▶ _Work to be completed_
All entries must be returned precisely as they appear.

◇ ◇ ◇ ◇

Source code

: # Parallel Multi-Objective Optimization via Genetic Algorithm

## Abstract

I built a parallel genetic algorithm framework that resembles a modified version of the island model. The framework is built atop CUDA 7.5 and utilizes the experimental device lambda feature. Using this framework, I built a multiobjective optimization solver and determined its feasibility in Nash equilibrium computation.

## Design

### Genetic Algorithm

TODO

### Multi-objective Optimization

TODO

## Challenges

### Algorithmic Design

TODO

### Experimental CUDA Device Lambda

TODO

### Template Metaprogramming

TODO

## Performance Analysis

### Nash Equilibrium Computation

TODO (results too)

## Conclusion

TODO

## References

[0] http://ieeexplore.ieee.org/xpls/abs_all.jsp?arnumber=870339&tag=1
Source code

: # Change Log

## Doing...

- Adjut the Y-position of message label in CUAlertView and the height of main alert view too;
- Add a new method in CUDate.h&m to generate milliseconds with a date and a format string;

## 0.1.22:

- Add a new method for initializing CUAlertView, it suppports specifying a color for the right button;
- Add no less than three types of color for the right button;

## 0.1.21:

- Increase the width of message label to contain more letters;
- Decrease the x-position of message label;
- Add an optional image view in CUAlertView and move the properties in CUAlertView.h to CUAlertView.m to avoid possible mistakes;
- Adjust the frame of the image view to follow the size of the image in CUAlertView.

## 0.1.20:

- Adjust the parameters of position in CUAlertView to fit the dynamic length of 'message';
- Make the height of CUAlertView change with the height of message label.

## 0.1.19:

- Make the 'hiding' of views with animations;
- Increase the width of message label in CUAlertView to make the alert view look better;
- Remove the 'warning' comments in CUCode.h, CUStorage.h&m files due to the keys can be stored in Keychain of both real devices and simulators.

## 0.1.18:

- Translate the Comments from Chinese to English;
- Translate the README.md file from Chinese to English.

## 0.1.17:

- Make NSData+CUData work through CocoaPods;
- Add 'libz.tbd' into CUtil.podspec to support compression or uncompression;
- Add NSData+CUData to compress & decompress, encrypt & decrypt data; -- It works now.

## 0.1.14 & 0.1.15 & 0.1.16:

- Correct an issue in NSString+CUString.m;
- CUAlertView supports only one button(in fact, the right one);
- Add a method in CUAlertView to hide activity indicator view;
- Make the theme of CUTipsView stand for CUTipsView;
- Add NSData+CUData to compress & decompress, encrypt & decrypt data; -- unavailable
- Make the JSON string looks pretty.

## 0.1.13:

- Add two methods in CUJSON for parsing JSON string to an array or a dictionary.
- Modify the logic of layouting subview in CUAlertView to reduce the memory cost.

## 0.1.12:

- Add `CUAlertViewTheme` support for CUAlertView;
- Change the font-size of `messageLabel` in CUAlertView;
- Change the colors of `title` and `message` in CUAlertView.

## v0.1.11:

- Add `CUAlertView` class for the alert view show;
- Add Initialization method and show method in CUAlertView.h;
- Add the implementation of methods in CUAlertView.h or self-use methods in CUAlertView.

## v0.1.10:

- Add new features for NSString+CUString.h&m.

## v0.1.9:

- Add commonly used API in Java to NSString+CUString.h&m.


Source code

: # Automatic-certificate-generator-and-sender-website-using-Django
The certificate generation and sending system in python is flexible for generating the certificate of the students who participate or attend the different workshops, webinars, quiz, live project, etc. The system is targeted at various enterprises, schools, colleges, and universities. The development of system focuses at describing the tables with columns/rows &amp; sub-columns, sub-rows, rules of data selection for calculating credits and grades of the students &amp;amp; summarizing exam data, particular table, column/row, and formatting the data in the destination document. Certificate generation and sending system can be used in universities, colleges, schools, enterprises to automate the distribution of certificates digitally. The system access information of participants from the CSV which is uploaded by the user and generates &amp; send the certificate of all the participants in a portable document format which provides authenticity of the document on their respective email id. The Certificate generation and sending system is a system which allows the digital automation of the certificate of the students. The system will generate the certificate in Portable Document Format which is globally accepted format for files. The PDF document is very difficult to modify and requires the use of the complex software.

◇ ◇ ◇ ◇

▶ _Written response_
Source code

: # Parallel Multi-Objective Optimization via Genetic Algorithm

## Abstract

I built a parallel genetic algorithm framework that resembles a modified version of the island model. The framework is built atop CUDA 7.5 and utilizes the experimental device lambda feature. Using this framework, I built a multiobjective optimization solver and determined its feasibility in Nash equilibrium computation.

## Design

### Genetic Algorithm

TODO

### Multi-objective Optimization

TODO

## Challenges

### Algorithmic Design

TODO

### Experimental CUDA Device Lambda

TODO

### Template Metaprogramming

TODO

## Performance Analysis

### Nash Equilibrium Computation

TODO (results too)

## Conclusion

TODO

## References

[0] http://ieeexplore.ieee.org/xpls/abs_all.jsp?arnumber=870339&tag=1
Source code

: # Change Log

## Doing...

- Adjut the Y-position of message label in CUAlertView and the height of main alert view too;
- Add a new method in CUDate.h&m to generate milliseconds with a date and a format string;

## 0.1.22:

- Add a new method for initializing CUAlertView, it suppports specifying a color for the right button;
- Add no less than three types of color for the right button;

## 0.1.21:

- Increase the width of message label to contain more letters;
- Decrease the x-position of message label;
- Add an optional image view in CUAlertView and move the properties in CUAlertView.h to CUAlertView.m to avoid possible mistakes;
- Adjust the frame of the image view to follow the size of the image in CUAlertView.

## 0.1.20:

- Adjust the parameters of position in CUAlertView to fit the dynamic length of 'message';
- Make the height of CUAlertView change with the height of message label.

## 0.1.19:

- Make the 'hiding' of views with animations;
- Increase the width of message label in CUAlertView to make the alert view look better;
- Remove the 'warning' comments in CUCode.h, CUStorage.h&m files due to the keys can be stored in Keychain of both real devices and simulators.

## 0.1.18:

- Translate the Comments from Chinese to English;
- Translate the README.md file from Chinese to English.

## 0.1.17:

- Make NSData+CUData work through CocoaPods;
- Add 'libz.tbd' into CUtil.podspec to support compression or uncompression;
- Add NSData+CUData to compress & decompress, encrypt & decrypt data; -- It works now.

## 0.1.14 & 0.1.15 & 0.1.16:

- Correct an issue in NSString+CUString.m;
- CUAlertView supports only one button(in fact, the right one);
- Add a method in CUAlertView to hide activity indicator view;
- Make the theme of CUTipsView stand for CUTipsView;
- Add NSData+CUData to compress & decompress, encrypt & decrypt data; -- unavailable
- Make the JSON string looks pretty.

## 0.1.13:

- Add two methods in CUJSON for parsing JSON string to an array or a dictionary.
- Modify the logic of layouting subview in CUAlertView to reduce the memory cost.

## 0.1.12:

- Add `CUAlertViewTheme` support for CUAlertView;
- Change the font-size of `messageLabel` in CUAlertView;
- Change the colors of `title` and `message` in CUAlertView.

## v0.1.11:

- Add `CUAlertView` class for the alert view show;
- Add Initialization method and show method in CUAlertView.h;
- Add the implementation of methods in CUAlertView.h or self-use methods in CUAlertView.

## v0.1.10:

- Add new features for NSString+CUString.h&m.

## v0.1.9:

- Add commonly used API in Java to NSString+CUString.h&m.


Source code

: # Automatic-certificate-generator-and-sender-website-using-Django
The certificate generation and sending system in python is flexible for generating the certificate of the students who participate or attend the different workshops, webinars, quiz, live project, etc. The system is targeted at various enterprises, schools, colleges, and universities. The development of system focuses at describing the tables with columns/rows &amp; sub-columns, sub-rows, rules of data selection for calculating credits and grades of the students &amp;amp; summarizing exam data, particular table, column/row, and formatting the data in the destination document. Certificate generation and sending system can be used in universities, colleges, schools, enterprises to automate the distribution of certificates digitally. The system access information of participants from the CSV which is uploaded by the user and generates &amp; send the certificate of all the participants in a portable document format which provides authenticity of the document on their respective email id. The Certificate generation and sending system is a system which allows the digital automation of the certificate of the students. The system will generate the certificate in Portable Document Format which is globally accepted format for files. The PDF document is very difficult to modify and requires the use of the complex software.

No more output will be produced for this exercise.